◆ **DATA EXTRACT**:
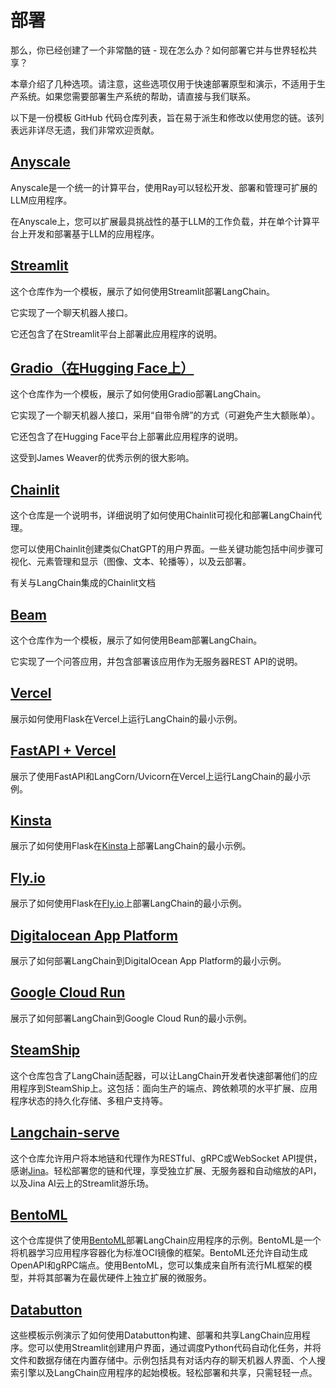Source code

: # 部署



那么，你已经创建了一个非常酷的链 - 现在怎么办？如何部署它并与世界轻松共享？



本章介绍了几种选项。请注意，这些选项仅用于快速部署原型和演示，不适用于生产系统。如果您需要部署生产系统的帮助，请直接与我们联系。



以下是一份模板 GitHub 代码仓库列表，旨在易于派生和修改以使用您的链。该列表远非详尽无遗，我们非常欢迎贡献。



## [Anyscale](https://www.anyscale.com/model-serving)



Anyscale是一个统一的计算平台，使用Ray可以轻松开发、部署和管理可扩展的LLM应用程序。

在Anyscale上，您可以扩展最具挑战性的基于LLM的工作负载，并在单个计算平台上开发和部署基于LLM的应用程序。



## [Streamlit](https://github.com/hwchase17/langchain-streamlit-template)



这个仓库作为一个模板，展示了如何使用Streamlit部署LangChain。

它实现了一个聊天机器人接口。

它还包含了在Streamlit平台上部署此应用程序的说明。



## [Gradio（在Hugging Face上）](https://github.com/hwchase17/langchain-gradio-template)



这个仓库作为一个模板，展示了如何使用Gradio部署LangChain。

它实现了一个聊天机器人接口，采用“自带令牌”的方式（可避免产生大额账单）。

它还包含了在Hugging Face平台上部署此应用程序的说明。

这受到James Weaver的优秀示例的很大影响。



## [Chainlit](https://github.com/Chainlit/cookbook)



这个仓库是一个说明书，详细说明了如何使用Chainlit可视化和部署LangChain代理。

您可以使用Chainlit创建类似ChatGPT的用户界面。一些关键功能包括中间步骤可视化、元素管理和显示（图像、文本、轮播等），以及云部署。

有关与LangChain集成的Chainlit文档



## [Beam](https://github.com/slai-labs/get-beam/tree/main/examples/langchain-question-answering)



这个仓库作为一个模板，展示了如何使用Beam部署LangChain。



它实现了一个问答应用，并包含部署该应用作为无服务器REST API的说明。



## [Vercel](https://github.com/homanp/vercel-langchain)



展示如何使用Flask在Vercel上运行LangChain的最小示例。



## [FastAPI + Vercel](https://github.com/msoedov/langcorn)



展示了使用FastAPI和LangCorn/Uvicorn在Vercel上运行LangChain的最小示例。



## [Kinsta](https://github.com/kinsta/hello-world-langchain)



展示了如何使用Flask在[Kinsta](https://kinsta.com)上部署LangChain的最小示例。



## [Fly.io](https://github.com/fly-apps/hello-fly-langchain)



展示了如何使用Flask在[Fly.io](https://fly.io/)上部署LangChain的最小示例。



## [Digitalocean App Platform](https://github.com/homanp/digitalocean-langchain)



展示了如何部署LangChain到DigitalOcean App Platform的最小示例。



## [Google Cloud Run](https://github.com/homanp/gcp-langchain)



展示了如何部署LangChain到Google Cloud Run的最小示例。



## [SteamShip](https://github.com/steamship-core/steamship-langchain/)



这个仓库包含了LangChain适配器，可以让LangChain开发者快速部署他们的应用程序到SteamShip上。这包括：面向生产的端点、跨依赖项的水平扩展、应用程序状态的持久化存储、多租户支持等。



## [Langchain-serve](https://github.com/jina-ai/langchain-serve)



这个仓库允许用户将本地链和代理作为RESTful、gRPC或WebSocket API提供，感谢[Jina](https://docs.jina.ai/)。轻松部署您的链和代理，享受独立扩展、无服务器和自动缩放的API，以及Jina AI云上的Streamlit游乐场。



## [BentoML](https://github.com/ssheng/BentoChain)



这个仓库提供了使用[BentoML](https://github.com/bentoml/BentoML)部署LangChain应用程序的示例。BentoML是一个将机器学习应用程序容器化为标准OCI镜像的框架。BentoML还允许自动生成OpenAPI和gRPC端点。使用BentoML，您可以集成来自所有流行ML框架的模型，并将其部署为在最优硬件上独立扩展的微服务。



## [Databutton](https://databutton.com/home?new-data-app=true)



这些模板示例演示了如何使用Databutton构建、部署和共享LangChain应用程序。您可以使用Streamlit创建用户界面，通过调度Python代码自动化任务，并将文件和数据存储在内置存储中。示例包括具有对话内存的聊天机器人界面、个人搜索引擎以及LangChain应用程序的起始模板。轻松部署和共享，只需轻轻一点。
...
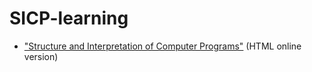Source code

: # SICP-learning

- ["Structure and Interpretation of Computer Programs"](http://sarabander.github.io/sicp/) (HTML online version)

◆ **TRY IT**: Using the listing above, pick out each line that contains the word "展示了如何使用Flask在", then copy it.

◆ **RESULT FOR THIS TASK**:
展示了如何使用Flask在[Kinsta](https://kinsta.com)上部署LangChain的最小示例。
展示了如何使用Flask在[Fly.io](https://fly.io/)上部署LangChain的最小示例。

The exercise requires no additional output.